--- Input records Enclosed Below ---

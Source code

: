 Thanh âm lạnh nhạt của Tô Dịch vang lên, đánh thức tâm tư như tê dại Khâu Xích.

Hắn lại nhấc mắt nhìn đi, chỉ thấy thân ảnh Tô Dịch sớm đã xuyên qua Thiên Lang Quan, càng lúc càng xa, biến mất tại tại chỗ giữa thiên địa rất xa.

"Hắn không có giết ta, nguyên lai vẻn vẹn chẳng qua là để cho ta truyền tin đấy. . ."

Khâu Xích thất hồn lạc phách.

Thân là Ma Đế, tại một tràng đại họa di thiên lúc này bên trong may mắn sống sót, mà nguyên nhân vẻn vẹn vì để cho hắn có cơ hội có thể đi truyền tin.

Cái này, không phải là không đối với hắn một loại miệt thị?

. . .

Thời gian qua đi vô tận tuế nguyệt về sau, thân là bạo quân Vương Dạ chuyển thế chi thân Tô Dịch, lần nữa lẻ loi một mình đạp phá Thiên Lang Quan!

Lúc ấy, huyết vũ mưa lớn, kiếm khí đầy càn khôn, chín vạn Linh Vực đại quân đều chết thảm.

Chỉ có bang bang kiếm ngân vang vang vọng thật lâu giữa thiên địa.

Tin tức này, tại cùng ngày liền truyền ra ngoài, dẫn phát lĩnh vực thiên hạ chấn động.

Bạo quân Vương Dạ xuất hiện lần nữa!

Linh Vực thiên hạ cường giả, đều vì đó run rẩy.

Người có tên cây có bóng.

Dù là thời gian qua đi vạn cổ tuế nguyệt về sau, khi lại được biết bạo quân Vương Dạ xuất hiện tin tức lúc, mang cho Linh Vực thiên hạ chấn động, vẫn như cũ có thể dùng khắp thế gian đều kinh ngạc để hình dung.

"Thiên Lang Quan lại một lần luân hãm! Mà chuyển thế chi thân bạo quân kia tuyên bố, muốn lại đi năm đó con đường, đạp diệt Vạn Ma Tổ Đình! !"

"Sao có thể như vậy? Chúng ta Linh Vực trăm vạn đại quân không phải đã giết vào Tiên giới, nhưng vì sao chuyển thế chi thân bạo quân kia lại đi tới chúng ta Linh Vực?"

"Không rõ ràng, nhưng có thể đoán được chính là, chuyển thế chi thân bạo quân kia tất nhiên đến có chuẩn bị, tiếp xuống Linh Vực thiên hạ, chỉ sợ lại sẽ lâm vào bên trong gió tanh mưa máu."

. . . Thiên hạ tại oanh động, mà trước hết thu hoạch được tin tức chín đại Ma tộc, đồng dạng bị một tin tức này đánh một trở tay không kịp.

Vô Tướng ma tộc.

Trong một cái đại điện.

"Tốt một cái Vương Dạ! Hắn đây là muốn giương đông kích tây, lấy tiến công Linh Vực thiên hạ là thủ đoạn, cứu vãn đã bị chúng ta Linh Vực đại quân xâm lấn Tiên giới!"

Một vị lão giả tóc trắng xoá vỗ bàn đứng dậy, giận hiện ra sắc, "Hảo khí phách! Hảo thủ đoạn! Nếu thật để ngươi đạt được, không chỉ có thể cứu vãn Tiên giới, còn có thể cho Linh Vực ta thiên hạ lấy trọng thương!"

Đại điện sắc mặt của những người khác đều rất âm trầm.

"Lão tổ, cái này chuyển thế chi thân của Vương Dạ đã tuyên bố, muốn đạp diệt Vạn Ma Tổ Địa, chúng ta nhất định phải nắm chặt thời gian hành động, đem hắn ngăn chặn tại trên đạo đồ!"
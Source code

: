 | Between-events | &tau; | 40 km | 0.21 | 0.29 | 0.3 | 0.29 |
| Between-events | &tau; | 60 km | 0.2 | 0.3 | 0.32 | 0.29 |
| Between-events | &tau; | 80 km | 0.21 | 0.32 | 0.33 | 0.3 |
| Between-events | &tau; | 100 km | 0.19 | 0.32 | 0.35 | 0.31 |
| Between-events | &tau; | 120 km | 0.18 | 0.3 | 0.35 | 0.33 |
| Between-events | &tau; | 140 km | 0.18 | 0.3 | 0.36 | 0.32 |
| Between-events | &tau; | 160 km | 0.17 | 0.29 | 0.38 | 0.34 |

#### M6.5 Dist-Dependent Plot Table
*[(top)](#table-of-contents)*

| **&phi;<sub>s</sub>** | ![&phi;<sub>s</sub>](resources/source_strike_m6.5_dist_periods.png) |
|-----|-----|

--- End of Enclosed Input records ---

### Exercise instructions:
Return the lines above, from the one containing "0.38 | 0.34 |" to the end, exactly as they stand.

### Response area:
| Between-events | &tau; | 160 km | 0.17 | 0.29 | 0.38 | 0.34 |

#### M6.5 Dist-Dependent Plot Table
*[(top)](#table-of-contents)*

| **&phi;<sub>s</sub>** | ![&phi;<sub>s</sub>](resources/source_strike_m6.5_dist_periods.png) |
|-----|-----|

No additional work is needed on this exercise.